Maariv publishes a comment from Prime Minister Benjamin Netanyahu’s office which said that “the Israeli government, the IDF, and the Mossad prevented Syria from developing nuclear capability. They deserve full appreciation. Israeli policy was and remains consistent – to prevent our enemies from arming with nuclear weapons.”

In the opinion pieces, Yediot Ahronoth’s military affairs commentator, Alex Fishman, argues that: “It’s fortunate that this mass ego-trip that was unleashed yesterday here was curtailed briefly by the former Mossad director, Tamir Pardo, who reminded us all that the emperor has no clothes. After all, the Deir ez-Zor story is first and foremost a story about a disgraceful intelligence failure. Those same people who were responsible for acquiring intelligence and giving the warning, those same people who were supposed to prevent a situation from arising in which Israel might face an existential threat – failed.”

In Ma’ariv, Ben Caspit criticises Pardo, arguing: “Pardo, a man of great successes and with much to his credit, is doing a disservice to himself and others. Intelligence isn’t an exact science. One can’t know everything all the time. If a dictator, such as Assad, decides to build a nuclear reactor beneath the radar and keeps it absolutely secret (almost no one in Syria was aware of the project either), and if he uses a long series of diversionary tactics and takes all necessary means to conceal and secure that information, it could very well be that our intelligence services won’t detect it in the initial stages, but only subsequently.”

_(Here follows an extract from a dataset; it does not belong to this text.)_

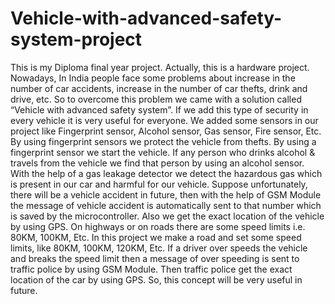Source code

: # Vehicle-with-advanced-safety-system-project
This is my Diploma final year project. Actually, this is a hardware project. Nowadays, In India people face some problems about increase in the number of car accidents, increase in the number of car thefts, drink and drive, etc. So to overcome this problem we came with a solution called “Vehicle with advanced safety system”. If we add this type of security in every vehicle it is very useful for everyone. We added some sensors in our project like Fingerprint sensor, Alcohol sensor, Gas sensor, Fire sensor, Etc. By using fingerprint sensors we protect the vehicle from thefts. By using a fingerprint sensor we start the vehicle. If any person who drinks alcohol &amp; travels from the vehicle we find that person by using an alcohol sensor. With the help of a gas leakage detector we detect the hazardous gas which is present in our car and harmful for our vehicle. Suppose unfortunately, there will be a vehicle accident in future, then with the help of GSM Module the message of vehicle accident is automatically sent to that number which is saved by the microcontroller. Also we get the exact location of the vehicle by using GPS. On highways or on roads there are some speed limits i.e. 80KM, 100KM, Etc. In this project we make a road and set some speed limits, like 80KM, 100KM, 120KM, Etc. If a driver over speeds the vehicle and breaks the speed limit then a message of over speeding is sent to traffic police by using GSM Module. Then traffic police get the exact location of the car by using GPS. So, this concept will be very useful in future.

Maariv reports that the security establishment is concerned that Hamas will carry out attacks. There has been a worrisome spike in intelligence this past month about planned, large-scale terror attacks, including shooting attacks and possibly also kidnappings. The security establishment’s assessment is that despite the crisis in relations with the Palestinian Authority (PA), the PA has not changed its policy and is opposed to transitioning to a violent conflict with Israel by means of armed men.